Assigned task
The records below must be returned exactly, with every picture left out.

Available records
▶

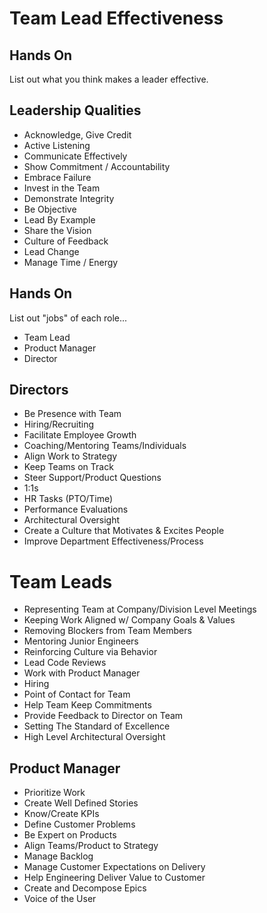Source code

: # Team Lead Effectiveness

## Hands On

List out what you think makes a leader effective.

## Leadership Qualities

* Acknowledge, Give Credit
* Active Listening
* Communicate Effectively
* Show Commitment / Accountability
* Embrace Failure
* Invest in the Team
* Demonstrate Integrity
* Be Objective
* Lead By Example
* Share the Vision
* Culture of Feedback
* Lead Change
* Manage Time / Energy

## Hands On

List out "jobs" of each role...
* Team Lead
* Product Manager
* Director

## Directors
* Be Presence with Team
* Hiring/Recruiting
* Facilitate Employee Growth
* Coaching/Mentoring Teams/Individuals
* Align Work to Strategy
* Keep Teams on Track
* Steer Support/Product Questions
* 1:1s
* HR Tasks (PTO/Time)
* Performance Evaluations
* Architectural Oversight
* Create a Culture that Motivates & Excites People
* Improve Department Effectiveness/Process

# Team Leads
* Representing Team at Company/Division Level Meetings
* Keeping Work Aligned w/ Company Goals & Values
* Removing Blockers from Team Members
* Mentoring Junior Engineers
* Reinforcing Culture via Behavior
* Lead Code Reviews
* Work with Product Manager
* Hiring
* Point of Contact for Team
* Help Team Keep Commitments
* Provide Feedback to Director on Team
* Setting The Standard of Excellence
* High Level Architectural Oversight

## Product Manager
* Prioritize Work
* Create Well Defined Stories
* Know/Create KPIs
* Define Customer Problems
* Be Expert on Products
* Align Teams/Product to Strategy
* Manage Backlog
* Manage Customer Expectations on Delivery
* Help Engineering Deliver Value to Customer
* Create and Decompose Epics
* Voice of the User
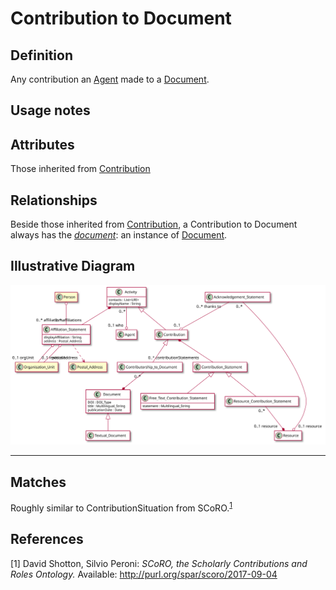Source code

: # Contribution to Document

## Definition
Any contribution an [Agent](../entities/Agent.md) made to a [Document](../entities/Document.md).

## Usage notes

## Attributes

Those inherited from [Contribution](../entities/Contribution.md#attributes)

## Relationships

Beside those inherited from [Contribution](../entities/Contribution.md#relationships), a Contribution to Document always has the *[document](../entities/Document.md)*: an instance of [Document](../entities/Document.md).

## Illustrative Diagram

![The Contributorship diagram](../diagrams/contributorship.svg)

---
## Matches
Roughly similar to ContributionSituation from SCoRO.<sup>[1](#fn1)</sup>

## References
<a name="fn1">\[1\]</a> David Shotton, Silvio Peroni: *SCoRO, the Scholarly Contributions and Roles Ontology.* Available: http://purl.org/spar/scoro/2017-09-04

◀

Output for this task
Source code

: # Team Lead Effectiveness

## Hands On

List out what you think makes a leader effective.

## Leadership Qualities

* Acknowledge, Give Credit
* Active Listening
* Communicate Effectively
* Show Commitment / Accountability
* Embrace Failure
* Invest in the Team
* Demonstrate Integrity
* Be Objective
* Lead By Example
* Share the Vision
* Culture of Feedback
* Lead Change
* Manage Time / Energy

## Hands On

List out "jobs" of each role...
* Team Lead
* Product Manager
* Director

## Directors
* Be Presence with Team
* Hiring/Recruiting
* Facilitate Employee Growth
* Coaching/Mentoring Teams/Individuals
* Align Work to Strategy
* Keep Teams on Track
* Steer Support/Product Questions
* 1:1s
* HR Tasks (PTO/Time)
* Performance Evaluations
* Architectural Oversight
* Create a Culture that Motivates & Excites People
* Improve Department Effectiveness/Process

# Team Leads
* Representing Team at Company/Division Level Meetings
* Keeping Work Aligned w/ Company Goals & Values
* Removing Blockers from Team Members
* Mentoring Junior Engineers
* Reinforcing Culture via Behavior
* Lead Code Reviews
* Work with Product Manager
* Hiring
* Point of Contact for Team
* Help Team Keep Commitments
* Provide Feedback to Director on Team
* Setting The Standard of Excellence
* High Level Architectural Oversight

## Product Manager
* Prioritize Work
* Create Well Defined Stories
* Know/Create KPIs
* Define Customer Problems
* Be Expert on Products
* Align Teams/Product to Strategy
* Manage Backlog
* Manage Customer Expectations on Delivery
* Help Engineering Deliver Value to Customer
* Create and Decompose Epics
* Voice of the User
Source code

: # Contribution to Document

## Definition
Any contribution an [Agent](../entities/Agent.md) made to a [Document](../entities/Document.md).

## Usage notes

## Attributes

Those inherited from [Contribution](../entities/Contribution.md#attributes)

## Relationships

Beside those inherited from [Contribution](../entities/Contribution.md#relationships), a Contribution to Document always has the *[document](../entities/Document.md)*: an instance of [Document](../entities/Document.md).

## Illustrative Diagram

![The Contributorship diagram](../diagrams/contributorship.svg)

---
## Matches
Roughly similar to ContributionSituation from SCoRO.<sup>[1](#fn1)</sup>

## References
<a name="fn1">\[1\]</a> David Shotton, Silvio Peroni: *SCoRO, the Scholarly Contributions and Roles Ontology.* Available: http://purl.org/spar/scoro/2017-09-04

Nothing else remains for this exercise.